The smallest type is char, which is defined as the smallest addressable data on the target machine. The CHAR_BIT macro yields the number of bits in a char and is defined in limits.h.
[Edit]
Note that generally speaking you shouldn't ask yourself such questions. Always use [unsigned] int if it's sufficient, except when you allocate quite a lot of memory (e.g. int[100*1024] vs char[100*1024], but consider using std::vector instead).

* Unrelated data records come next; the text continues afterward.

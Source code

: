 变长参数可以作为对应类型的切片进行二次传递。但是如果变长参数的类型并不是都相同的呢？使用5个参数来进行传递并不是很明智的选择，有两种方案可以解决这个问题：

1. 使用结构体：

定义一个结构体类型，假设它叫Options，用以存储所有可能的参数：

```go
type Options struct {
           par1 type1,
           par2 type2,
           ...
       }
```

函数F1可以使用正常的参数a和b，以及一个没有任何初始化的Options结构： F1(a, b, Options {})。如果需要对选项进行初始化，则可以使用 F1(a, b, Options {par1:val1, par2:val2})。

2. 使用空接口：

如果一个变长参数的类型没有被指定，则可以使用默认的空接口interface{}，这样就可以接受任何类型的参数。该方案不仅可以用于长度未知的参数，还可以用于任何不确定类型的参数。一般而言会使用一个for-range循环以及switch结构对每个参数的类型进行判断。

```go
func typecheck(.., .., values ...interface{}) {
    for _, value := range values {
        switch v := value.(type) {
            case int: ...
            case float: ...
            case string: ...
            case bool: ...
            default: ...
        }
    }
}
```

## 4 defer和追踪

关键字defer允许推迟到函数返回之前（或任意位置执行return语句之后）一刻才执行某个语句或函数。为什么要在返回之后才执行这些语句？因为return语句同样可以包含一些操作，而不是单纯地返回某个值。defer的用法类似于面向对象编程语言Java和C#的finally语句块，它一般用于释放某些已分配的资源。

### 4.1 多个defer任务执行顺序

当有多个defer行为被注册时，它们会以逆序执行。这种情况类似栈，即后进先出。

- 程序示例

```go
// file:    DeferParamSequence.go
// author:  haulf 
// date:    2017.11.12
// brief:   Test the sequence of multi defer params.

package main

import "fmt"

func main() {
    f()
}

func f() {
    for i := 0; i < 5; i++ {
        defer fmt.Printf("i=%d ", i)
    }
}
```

The size of an enumeration is defined to be the same of an int. But depending on your compiler, you may have the option of creating a smaller enum. For example, in GCC, you may declare:
enum Foo {
a, b, c, d, e, f
}
__attribute__((__packed__));
Now, sizeof(Foo) == 1.
The best solution is to create your own type implemented using a char. This should have sizeof(MyType) == 1, though this is not guaranteed.
#include <iostream>
using namespace std;
class MyType {
public:
MyType( int a ) : val( a ) {
if ( val < 0 || val > 6 ) {
throw( "bad value" );
}
}
int Value() const {
return val;
}
private:
char val;
};
int main() {
MyType v( 2 );
cout << sizeof(v) << endl;
cout << v.Value() << endl;
}
It is likely that packing oddly sized values into bitfields will incur a sizable performance penalty due to the architecture not supporting bit-level operations (thus requiring several processor instructions per operation). Before you implement such a type, ask yourself if it is really necessary to use as little space as possible, or if you are committing the cardinal sin of programming that is premature optimization. At most, I would encapsulate the value in a class whose backing store can be changed transparently if you really do need to squeeze every last byte for some reason.
You can use an unsigned char. Probably typedef it into an BYTE. It will occupy only one byte.